■ **ABOUT THIS TASK**: Return each line of the data below verbatim; pictures are to be left out.
START DATA PROVIDED
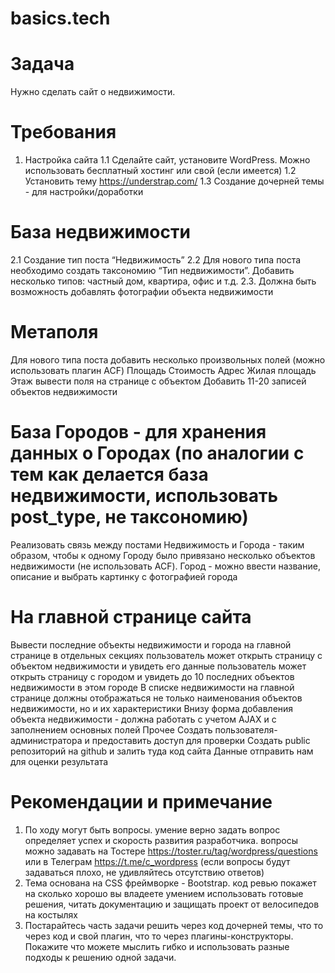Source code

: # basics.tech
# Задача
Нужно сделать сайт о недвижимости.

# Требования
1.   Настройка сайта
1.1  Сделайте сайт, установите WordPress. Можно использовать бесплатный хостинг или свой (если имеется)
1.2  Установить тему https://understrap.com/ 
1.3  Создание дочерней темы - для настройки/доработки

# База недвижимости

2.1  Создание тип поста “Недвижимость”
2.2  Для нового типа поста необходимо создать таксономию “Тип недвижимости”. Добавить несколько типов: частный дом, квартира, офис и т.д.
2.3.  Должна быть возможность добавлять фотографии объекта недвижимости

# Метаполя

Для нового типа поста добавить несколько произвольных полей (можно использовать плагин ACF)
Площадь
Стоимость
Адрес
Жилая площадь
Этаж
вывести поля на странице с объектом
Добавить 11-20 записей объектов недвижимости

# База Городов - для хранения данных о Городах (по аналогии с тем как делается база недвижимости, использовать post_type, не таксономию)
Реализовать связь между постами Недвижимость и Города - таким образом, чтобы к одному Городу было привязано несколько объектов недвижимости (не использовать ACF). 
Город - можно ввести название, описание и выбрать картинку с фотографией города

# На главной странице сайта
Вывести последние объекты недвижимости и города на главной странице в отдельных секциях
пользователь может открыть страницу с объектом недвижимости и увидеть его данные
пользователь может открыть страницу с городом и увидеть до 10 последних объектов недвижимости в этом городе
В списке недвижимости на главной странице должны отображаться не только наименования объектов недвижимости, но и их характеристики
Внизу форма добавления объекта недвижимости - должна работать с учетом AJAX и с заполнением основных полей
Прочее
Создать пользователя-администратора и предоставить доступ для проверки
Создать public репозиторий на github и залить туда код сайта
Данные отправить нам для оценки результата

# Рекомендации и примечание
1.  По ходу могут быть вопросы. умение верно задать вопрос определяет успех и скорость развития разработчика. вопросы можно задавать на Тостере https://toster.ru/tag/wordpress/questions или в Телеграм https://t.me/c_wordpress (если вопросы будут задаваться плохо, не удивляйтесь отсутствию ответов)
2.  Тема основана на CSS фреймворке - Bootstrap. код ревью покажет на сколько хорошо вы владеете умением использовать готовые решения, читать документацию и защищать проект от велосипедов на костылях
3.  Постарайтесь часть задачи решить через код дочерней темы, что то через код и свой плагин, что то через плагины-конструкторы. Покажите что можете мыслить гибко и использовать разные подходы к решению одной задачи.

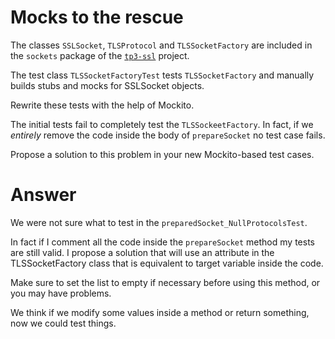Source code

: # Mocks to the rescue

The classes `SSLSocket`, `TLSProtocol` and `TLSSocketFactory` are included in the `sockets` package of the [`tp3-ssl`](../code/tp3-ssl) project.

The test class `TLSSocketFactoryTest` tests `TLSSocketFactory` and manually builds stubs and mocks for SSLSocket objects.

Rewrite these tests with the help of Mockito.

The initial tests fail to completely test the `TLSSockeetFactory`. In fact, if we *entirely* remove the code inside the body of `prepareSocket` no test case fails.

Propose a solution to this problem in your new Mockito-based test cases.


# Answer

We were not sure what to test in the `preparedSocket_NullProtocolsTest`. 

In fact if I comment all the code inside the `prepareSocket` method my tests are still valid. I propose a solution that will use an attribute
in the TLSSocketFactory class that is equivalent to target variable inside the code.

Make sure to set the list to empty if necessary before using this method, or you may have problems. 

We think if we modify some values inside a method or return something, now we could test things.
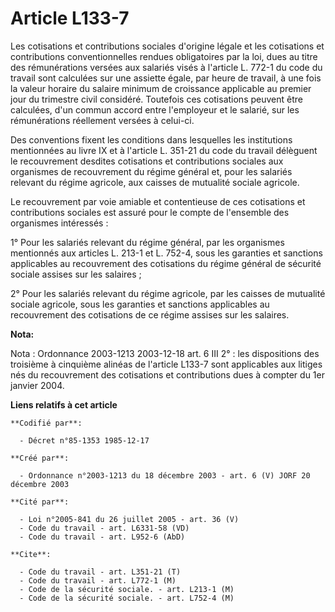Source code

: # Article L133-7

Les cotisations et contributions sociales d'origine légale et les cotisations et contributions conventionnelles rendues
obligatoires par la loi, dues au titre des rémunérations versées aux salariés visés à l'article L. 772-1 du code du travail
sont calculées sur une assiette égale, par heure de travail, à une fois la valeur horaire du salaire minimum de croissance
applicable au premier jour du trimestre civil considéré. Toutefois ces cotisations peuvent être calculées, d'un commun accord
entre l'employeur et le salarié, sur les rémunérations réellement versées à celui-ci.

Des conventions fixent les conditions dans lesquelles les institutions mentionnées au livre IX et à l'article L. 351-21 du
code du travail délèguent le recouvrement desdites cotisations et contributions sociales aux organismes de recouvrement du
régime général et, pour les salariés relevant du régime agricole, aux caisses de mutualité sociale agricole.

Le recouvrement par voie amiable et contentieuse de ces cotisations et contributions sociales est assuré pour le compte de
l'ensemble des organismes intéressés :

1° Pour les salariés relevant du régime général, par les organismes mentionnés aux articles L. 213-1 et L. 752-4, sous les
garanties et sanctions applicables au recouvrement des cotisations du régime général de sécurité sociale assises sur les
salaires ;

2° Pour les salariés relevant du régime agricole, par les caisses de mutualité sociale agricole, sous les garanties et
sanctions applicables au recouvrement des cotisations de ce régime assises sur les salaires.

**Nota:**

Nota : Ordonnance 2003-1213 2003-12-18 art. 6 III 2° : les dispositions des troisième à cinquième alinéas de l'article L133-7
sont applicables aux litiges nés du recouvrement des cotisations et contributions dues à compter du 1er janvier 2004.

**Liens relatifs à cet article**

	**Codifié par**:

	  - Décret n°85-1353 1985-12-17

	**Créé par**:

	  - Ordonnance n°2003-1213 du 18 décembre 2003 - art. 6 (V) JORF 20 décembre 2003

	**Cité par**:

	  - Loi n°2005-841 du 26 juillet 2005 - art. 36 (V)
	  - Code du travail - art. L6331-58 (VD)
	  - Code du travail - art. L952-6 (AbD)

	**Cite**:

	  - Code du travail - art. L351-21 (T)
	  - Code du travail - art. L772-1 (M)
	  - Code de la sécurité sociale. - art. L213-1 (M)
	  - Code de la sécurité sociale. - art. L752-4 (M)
END DATA PROVIDED
■ **EXERCISE OUTPUT**:
Source code

: # basics.tech
# Задача
Нужно сделать сайт о недвижимости.

# Требования
1.   Настройка сайта
1.1  Сделайте сайт, установите WordPress. Можно использовать бесплатный хостинг или свой (если имеется)
1.2  Установить тему https://understrap.com/ 
1.3  Создание дочерней темы - для настройки/доработки

# База недвижимости

2.1  Создание тип поста “Недвижимость”
2.2  Для нового типа поста необходимо создать таксономию “Тип недвижимости”. Добавить несколько типов: частный дом, квартира, офис и т.д.
2.3.  Должна быть возможность добавлять фотографии объекта недвижимости

# Метаполя

Для нового типа поста добавить несколько произвольных полей (можно использовать плагин ACF)
Площадь
Стоимость
Адрес
Жилая площадь
Этаж
вывести поля на странице с объектом
Добавить 11-20 записей объектов недвижимости

# База Городов - для хранения данных о Городах (по аналогии с тем как делается база недвижимости, использовать post_type, не таксономию)
Реализовать связь между постами Недвижимость и Города - таким образом, чтобы к одному Городу было привязано несколько объектов недвижимости (не использовать ACF). 
Город - можно ввести название, описание и выбрать картинку с фотографией города

# На главной странице сайта
Вывести последние объекты недвижимости и города на главной странице в отдельных секциях
пользователь может открыть страницу с объектом недвижимости и увидеть его данные
пользователь может открыть страницу с городом и увидеть до 10 последних объектов недвижимости в этом городе
В списке недвижимости на главной странице должны отображаться не только наименования объектов недвижимости, но и их характеристики
Внизу форма добавления объекта недвижимости - должна работать с учетом AJAX и с заполнением основных полей
Прочее
Создать пользователя-администратора и предоставить доступ для проверки
Создать public репозиторий на github и залить туда код сайта
Данные отправить нам для оценки результата

# Рекомендации и примечание
1.  По ходу могут быть вопросы. умение верно задать вопрос определяет успех и скорость развития разработчика. вопросы можно задавать на Тостере https://toster.ru/tag/wordpress/questions или в Телеграм https://t.me/c_wordpress (если вопросы будут задаваться плохо, не удивляйтесь отсутствию ответов)
2.  Тема основана на CSS фреймворке - Bootstrap. код ревью покажет на сколько хорошо вы владеете умением использовать готовые решения, читать документацию и защищать проект от велосипедов на костылях
3.  Постарайтесь часть задачи решить через код дочерней темы, что то через код и свой плагин, что то через плагины-конструкторы. Покажите что можете мыслить гибко и использовать разные подходы к решению одной задачи.

Source code

: # Mocks to the rescue

The classes `SSLSocket`, `TLSProtocol` and `TLSSocketFactory` are included in the `sockets` package of the [`tp3-ssl`](../code/tp3-ssl) project.

The test class `TLSSocketFactoryTest` tests `TLSSocketFactory` and manually builds stubs and mocks for SSLSocket objects.

Rewrite these tests with the help of Mockito.

The initial tests fail to completely test the `TLSSockeetFactory`. In fact, if we *entirely* remove the code inside the body of `prepareSocket` no test case fails.

Propose a solution to this problem in your new Mockito-based test cases.


# Answer

We were not sure what to test in the `preparedSocket_NullProtocolsTest`. 

In fact if I comment all the code inside the `prepareSocket` method my tests are still valid. I propose a solution that will use an attribute
in the TLSSocketFactory class that is equivalent to target variable inside the code.

Make sure to set the list to empty if necessary before using this method, or you may have problems. 

We think if we modify some values inside a method or return something, now we could test things.
Source code

: # Article L133-7

Les cotisations et contributions sociales d'origine légale et les cotisations et contributions conventionnelles rendues
obligatoires par la loi, dues au titre des rémunérations versées aux salariés visés à l'article L. 772-1 du code du travail
sont calculées sur une assiette égale, par heure de travail, à une fois la valeur horaire du salaire minimum de croissance
applicable au premier jour du trimestre civil considéré. Toutefois ces cotisations peuvent être calculées, d'un commun accord
entre l'employeur et le salarié, sur les rémunérations réellement versées à celui-ci.

Des conventions fixent les conditions dans lesquelles les institutions mentionnées au livre IX et à l'article L. 351-21 du
code du travail délèguent le recouvrement desdites cotisations et contributions sociales aux organismes de recouvrement du
régime général et, pour les salariés relevant du régime agricole, aux caisses de mutualité sociale agricole.

Le recouvrement par voie amiable et contentieuse de ces cotisations et contributions sociales est assuré pour le compte de
l'ensemble des organismes intéressés :

1° Pour les salariés relevant du régime général, par les organismes mentionnés aux articles L. 213-1 et L. 752-4, sous les
garanties et sanctions applicables au recouvrement des cotisations du régime général de sécurité sociale assises sur les
salaires ;

2° Pour les salariés relevant du régime agricole, par les caisses de mutualité sociale agricole, sous les garanties et
sanctions applicables au recouvrement des cotisations de ce régime assises sur les salaires.

**Nota:**

Nota : Ordonnance 2003-1213 2003-12-18 art. 6 III 2° : les dispositions des troisième à cinquième alinéas de l'article L133-7
sont applicables aux litiges nés du recouvrement des cotisations et contributions dues à compter du 1er janvier 2004.

**Liens relatifs à cet article**

	**Codifié par**:

	  - Décret n°85-1353 1985-12-17

	**Créé par**:

	  - Ordonnance n°2003-1213 du 18 décembre 2003 - art. 6 (V) JORF 20 décembre 2003

	**Cité par**:

	  - Loi n°2005-841 du 26 juillet 2005 - art. 36 (V)
	  - Code du travail - art. L6331-58 (VD)
	  - Code du travail - art. L952-6 (AbD)

	**Cite**:

	  - Code du travail - art. L351-21 (T)
	  - Code du travail - art. L772-1 (M)
	  - Code de la sécurité sociale. - art. L213-1 (M)
	  - Code de la sécurité sociale. - art. L752-4 (M)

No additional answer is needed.